Action item: Report only the number of lines in the records that contain the word "beta".

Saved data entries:
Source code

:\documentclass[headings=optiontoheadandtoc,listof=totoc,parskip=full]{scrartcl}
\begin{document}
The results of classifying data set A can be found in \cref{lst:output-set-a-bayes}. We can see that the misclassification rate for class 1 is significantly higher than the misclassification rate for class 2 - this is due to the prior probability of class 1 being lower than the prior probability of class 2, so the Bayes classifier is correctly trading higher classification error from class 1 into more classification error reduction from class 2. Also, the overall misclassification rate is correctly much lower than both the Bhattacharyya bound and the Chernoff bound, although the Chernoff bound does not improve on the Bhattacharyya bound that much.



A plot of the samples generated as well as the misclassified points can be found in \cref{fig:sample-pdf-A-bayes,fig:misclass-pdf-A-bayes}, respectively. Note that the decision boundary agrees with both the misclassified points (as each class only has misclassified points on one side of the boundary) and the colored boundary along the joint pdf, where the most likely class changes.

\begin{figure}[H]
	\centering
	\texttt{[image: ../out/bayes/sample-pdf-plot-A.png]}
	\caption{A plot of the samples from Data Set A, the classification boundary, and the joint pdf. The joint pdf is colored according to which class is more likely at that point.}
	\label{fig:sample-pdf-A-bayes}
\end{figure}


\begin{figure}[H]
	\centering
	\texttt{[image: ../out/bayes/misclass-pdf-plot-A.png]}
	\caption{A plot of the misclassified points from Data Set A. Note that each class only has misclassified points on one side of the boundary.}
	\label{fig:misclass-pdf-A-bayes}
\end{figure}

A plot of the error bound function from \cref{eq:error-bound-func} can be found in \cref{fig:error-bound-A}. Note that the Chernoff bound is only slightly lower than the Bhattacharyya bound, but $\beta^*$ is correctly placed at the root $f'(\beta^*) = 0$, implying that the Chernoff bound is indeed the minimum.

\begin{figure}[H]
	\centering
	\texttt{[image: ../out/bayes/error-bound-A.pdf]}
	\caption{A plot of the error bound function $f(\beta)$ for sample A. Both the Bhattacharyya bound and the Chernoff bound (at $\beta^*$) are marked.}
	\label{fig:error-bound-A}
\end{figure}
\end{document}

Exercise response: 2